# PROBLEM DETAILS:
Lines outside the range are not wanted. Give again exactly the lines between the line holding "chloramphenicol (which cause" and the line holding "better maximize $r_t$", inclusive, from the listing below.
━━━━━━━━━━━━━━━━
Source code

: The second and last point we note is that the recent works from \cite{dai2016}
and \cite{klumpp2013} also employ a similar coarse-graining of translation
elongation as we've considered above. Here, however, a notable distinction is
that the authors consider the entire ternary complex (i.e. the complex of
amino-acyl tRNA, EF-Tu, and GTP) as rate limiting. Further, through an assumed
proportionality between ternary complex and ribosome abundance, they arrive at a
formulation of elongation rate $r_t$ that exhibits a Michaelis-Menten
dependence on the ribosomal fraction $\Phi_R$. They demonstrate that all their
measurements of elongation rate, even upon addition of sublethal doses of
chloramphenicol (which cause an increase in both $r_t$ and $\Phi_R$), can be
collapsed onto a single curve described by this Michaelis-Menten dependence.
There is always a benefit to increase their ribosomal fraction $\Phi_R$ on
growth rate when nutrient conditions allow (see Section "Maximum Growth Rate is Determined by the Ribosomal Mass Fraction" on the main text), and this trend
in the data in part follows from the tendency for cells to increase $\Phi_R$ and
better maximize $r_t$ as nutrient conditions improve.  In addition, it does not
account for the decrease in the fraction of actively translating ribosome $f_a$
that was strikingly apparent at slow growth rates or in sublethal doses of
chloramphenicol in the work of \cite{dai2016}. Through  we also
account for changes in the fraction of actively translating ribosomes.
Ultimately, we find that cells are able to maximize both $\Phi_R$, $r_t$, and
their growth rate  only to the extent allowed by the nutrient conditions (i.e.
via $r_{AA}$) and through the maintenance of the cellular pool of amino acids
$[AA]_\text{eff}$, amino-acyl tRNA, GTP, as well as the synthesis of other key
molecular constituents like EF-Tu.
━━━━━━━━━━━━━━━━
# EXERCISE RESPONSE:
chloramphenicol (which cause an increase in both $r_t$ and $\Phi_R$), can be
collapsed onto a single curve described by this Michaelis-Menten dependence.
There is always a benefit to increase their ribosomal fraction $\Phi_R$ on
growth rate when nutrient conditions allow (see Section "Maximum Growth Rate is Determined by the Ribosomal Mass Fraction" on the main text), and this trend
in the data in part follows from the tendency for cells to increase $\Phi_R$ and
better maximize $r_t$ as nutrient conditions improve.  In addition, it does not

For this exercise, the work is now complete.